Julia Child's Final Homecooked Meal Couldn't Have Been More Perfect
By the time she died in August 2004, Julia Child had lived a brilliantly full life. She attended the Cordon Bleu cooking school in France in 1949, played basketball at Smith College, worked as a spy during World War II, and became a culinary legend through her cookbooks and long-running cooking show, "The French Chef." Child taught home cooks how to prepare classic French dishes like beef bourguignon, cheese soufflés, and crepes Suzette. But as her time on earth came to a close, it was a bowl of warm, comforting French onion soup that she wanted.
Child's personal assistant made Julia's own recipe for her to enjoy, so she would have caramelized plenty of onions with salt and sugar in butter, thickened the base with some flour, and simmered everything in beef stock and white wine. To serve, Child's recipe calls for adding a bit of cognac to the soup and topping each bowl with a piece of toasted bread and melted parmesan and Swiss cheese (Gruyere and mozzarella are also great choices). The choice couldn't have been more appropriate since French onion soup is a classic comfort food in France, the country where she lived and which shaped and nurtured her love of cooking.
Julia Child taught her viewers a few versions of French onion soup
On the first season of her public television show, "The French Chef," Julia Child described her own French onion soup as exactly the type you'd be served in Paris. She also gave some tips on how to masquerade store-bought onion soup as homemade (egg yolk, cornstarch, and Worcestershire sauce play roles in this method). During the episode, Child gave advice on how to keep your knives sharp (which is extremely helpful when you're chopping a lot of onions) and also how to hold your knife.
The episode is a perfect example of Child's cooking style. That is, she didn't take herself too seriously.

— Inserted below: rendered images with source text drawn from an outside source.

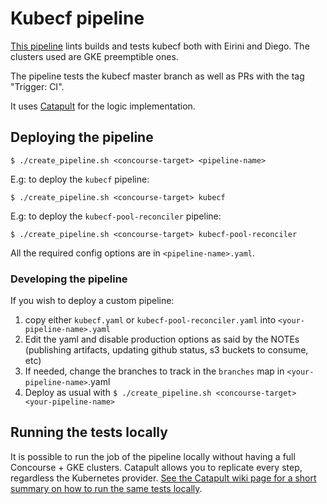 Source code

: # Kubecf pipeline

[This pipeline](https://concourse.suse.dev/teams/main/pipelines/kubecf) lints
builds and tests kubecf both with Eirini and Diego. The clusters used are
GKE preemptible ones.

The pipeline tests the kubecf master branch as well as PRs with the tag
"Trigger: CI".

It uses [Catapult](https://github.com/SUSE/catapult) for the logic implementation.

## Deploying the pipeline

    $ ./create_pipeline.sh <concourse-target> <pipeline-name>

E.g: to deploy the `kubecf` pipeline:

    $ ./create_pipeline.sh <concourse-target> kubecf

E.g: to deploy the `kubecf-pool-reconciler` pipeline:

    $ ./create_pipeline.sh <concourse-target> kubecf-pool-reconciler

All the required config options are in `<pipeline-name>.yaml`.

### Developing the pipeline

If you wish to deploy a custom pipeline:
1. copy either `kubecf.yaml` or `kubecf-pool-reconciler.yaml` into
   `<your-pipeline-name>.yaml`
2. Edit the yaml and disable production options as said by the NOTEs (publishing
   artifacts, updating github status, s3 buckets to consume, etc)
3. If needed, change the branches to track in the `branches` map in
   `<your-pipeline-name>`.yaml
4. Deploy as usual with `$ ./create_pipeline.sh <concourse-target> <your-pipeline-name>`



## Running the tests locally

It is possible to run the job of the pipeline locally without having a full
Concourse + GKE clusters.
Catapult allows you to replicate every step, regardless the Kubernetes provider.
[See the Catapult wiki page for a short summary on how to run the same tests
locally](https://github.com/SUSE/catapult/wiki/KubeCF-testing).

At one point, she drizzles oil into her pot to sauté the onions only to discover she's drizzled in vermouth instead. No matter, she just proceeds to add some oil in. Later, she tips over a bottle of brandy on the counter to which she says, "There goes the brandy, too bad."
Child prepared her French onion soup in a way which she said is popular in France and works great as a main course. For this version, she placed a piece of toasted bread at the bottom of a soup bowl and topped it with a poached egg, then ladled the onion soup on top with a sprinkling of cheese. It's not clear whether or not the egg was part of her final meal. According to Julia Child, French onion soup made a wonderful Sunday lunch when served with rose wine, a vegetable salad, sliced French bread, and cold meats plus cookies and fruit for dessert.